Supplied material
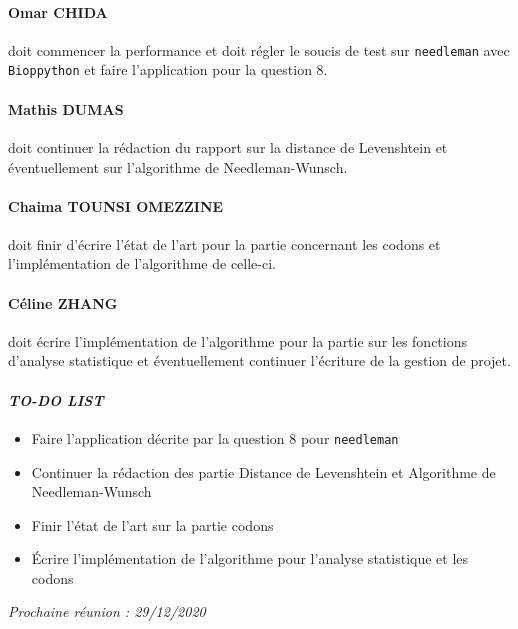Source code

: \paragraph*{Omar CHIDA} doit commencer la performance et doit régler le soucis de test sur \texttt{needleman} avec \texttt{Bioppython} et faire l'application pour la question 8.

\paragraph*{Mathis DUMAS} doit continuer la rédaction du rapport sur la distance de Levenshtein et éventuellement sur l'algorithme de Needleman-Wunsch.

\paragraph*{Chaima TOUNSI OMEZZINE} doit finir d'écrire l'état de l'art pour la partie concernant les codons et l'implémentation de l'algorithme de celle-ci.

\paragraph*{Céline ZHANG} doit écrire l'implémentation de l'algorithme pour la partie sur les fonctions d'analyse statistique et éventuellement continuer l'écriture de la gestion de projet.

\paragraph{\emph{TO-DO LIST}}
\begin{itemize}
    \item Faire l'application décrite par la question 8 pour \texttt{needleman}
    \item Continuer la rédaction des partie Distance de Levenshtein et Algorithme de Needleman-Wunsch
    \item Finir l'état de l'art sur la partie codons
    \item Écrire l'implémentation de l'algorithme pour l'analyse statistique et les codons
\end{itemize}

\emph{Prochaine réunion : 29/12/2020}\\

%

Exercise objective
Repeat exactly the lines from the line containing "et les codons" through the end of the listing above; both boundary lines are part of the output.

Answer space
    \item Écrire l'implémentation de l'algorithme pour l'analyse statistique et les codons
\end{itemize}

\emph{Prochaine réunion : 29/12/2020}\\

%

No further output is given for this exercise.